| WHAT YOU HAVE TO DO |
Copy the lines below exactly, starting with the first and finishing with the one holding "The monitoring system provides"; do not copy the pictures.

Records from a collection
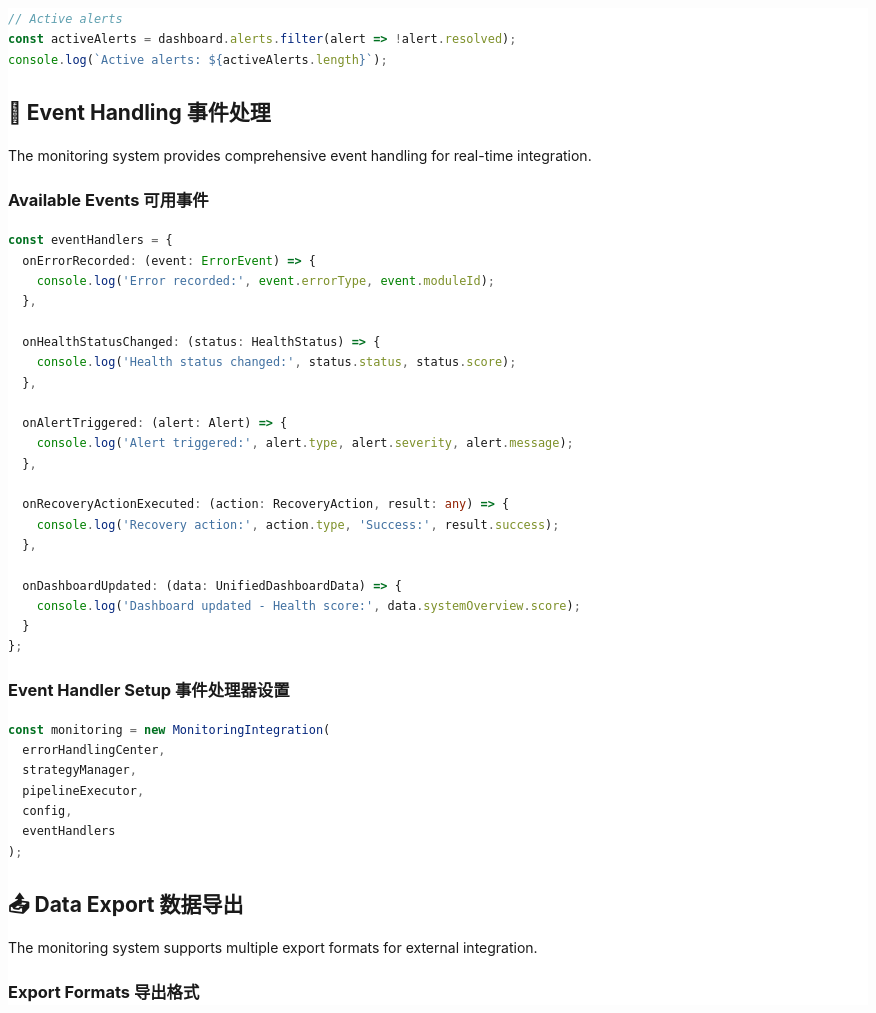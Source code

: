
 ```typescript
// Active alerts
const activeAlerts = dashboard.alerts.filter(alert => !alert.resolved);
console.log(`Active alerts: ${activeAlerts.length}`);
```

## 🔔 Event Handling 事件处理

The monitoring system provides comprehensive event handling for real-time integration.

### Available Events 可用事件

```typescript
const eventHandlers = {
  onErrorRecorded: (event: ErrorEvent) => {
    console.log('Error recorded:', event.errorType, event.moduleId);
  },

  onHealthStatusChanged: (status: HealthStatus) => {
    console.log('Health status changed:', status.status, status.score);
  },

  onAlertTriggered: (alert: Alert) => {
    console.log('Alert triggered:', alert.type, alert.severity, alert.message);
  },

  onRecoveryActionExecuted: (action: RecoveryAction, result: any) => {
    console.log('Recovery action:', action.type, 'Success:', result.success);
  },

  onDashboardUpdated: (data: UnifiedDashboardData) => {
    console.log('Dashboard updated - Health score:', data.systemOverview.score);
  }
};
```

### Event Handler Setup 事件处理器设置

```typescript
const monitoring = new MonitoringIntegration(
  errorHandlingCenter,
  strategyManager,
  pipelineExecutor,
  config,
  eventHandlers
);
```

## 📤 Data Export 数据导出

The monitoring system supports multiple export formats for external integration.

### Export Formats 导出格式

| ANSWER TO THE PROBLEM |
Source code

:
 ```typescript
// Active alerts
const activeAlerts = dashboard.alerts.filter(alert => !alert.resolved);
console.log(`Active alerts: ${activeAlerts.length}`);
```

## 🔔 Event Handling 事件处理

The monitoring system provides comprehensive event handling for real-time integration.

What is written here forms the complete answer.